Llevo años en alerta, trato de mantenerme en pie por mis hijas
Patricia ha sido luchando por su hogar. Lleva mucho tiempo en «estado de alerta», según afirma. Llevando «mucho peso sobre los hombros». Ahora, el decreto de vivienda del Gobierno ha abierto una puerta a la esperanza. Uno que ya ha recorrido enviando el burofax solicitando la renovación aprobada en el Consejo de Ministros.
«He estado muchos años en estado de alerta. En un estado de estrés. Intento quedarme despierto por mis hijas… Tengo mucho peso sobre mis hombros”, expresó, afirmando que tuvo que ceder su casa para que terminara pasando a manos de un fondo buitre al que ahora le paga alquiler.
Su contrato acaba en un mes y ha comunicado que no quieren renovarlo. Incluso le han ofrecido dinero: «Primero eran 3.000, ahora han sido 7.000».
Cantidades que has rechazado. Afirma que es imposible encontrar otro alquiler asequible con su salario. El burofax, enviado; El gesto, dicen, puede ser clave.
«La medida muestra sus efectos incluso si cae», explicó Víctor Palomo, abogado del Sindicato de Inquilinos.

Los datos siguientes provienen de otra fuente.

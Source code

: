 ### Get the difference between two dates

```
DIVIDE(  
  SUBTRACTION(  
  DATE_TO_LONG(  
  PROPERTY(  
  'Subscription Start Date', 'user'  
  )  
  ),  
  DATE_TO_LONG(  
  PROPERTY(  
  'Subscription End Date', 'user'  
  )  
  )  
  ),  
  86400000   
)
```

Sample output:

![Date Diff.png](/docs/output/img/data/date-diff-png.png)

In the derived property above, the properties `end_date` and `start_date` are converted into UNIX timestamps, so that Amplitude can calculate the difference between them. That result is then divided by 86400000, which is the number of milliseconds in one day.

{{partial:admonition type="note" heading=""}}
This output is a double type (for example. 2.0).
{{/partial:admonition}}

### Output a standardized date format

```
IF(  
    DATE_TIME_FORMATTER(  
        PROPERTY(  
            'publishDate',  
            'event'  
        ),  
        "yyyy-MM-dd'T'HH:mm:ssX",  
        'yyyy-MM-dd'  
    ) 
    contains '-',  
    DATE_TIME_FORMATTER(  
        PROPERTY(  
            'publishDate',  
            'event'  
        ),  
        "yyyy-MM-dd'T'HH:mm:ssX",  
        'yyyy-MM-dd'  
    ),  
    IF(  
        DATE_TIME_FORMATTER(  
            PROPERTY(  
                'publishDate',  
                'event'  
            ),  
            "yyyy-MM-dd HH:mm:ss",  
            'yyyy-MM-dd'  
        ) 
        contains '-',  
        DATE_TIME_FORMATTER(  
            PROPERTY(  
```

Defiende que, aunque la medida cae en el Congreso, el Tribunal Supremo ya se ha pronunciado. «Hay que diferenciar entre el momento en el que se solicita, en el que se activa la medida y el momento en el que despliega sus efectos», explica.
Los efectos son claros: una renovación de contratos dos años más con un límite de incremento del 2%.
En ese sentido, Javier Gil, investigador del CSIC y autor de ‘Generación inquilina’, explica que es necesario «una extensión aún más amplia de los alquileres»: «No basta con contenerlos porque la gente no puede pagarlos. Hay que reducir los precios».
«Necesitamos dignificar el mercado de alquiler, que «La vivienda es como la educación o la salud» concluye.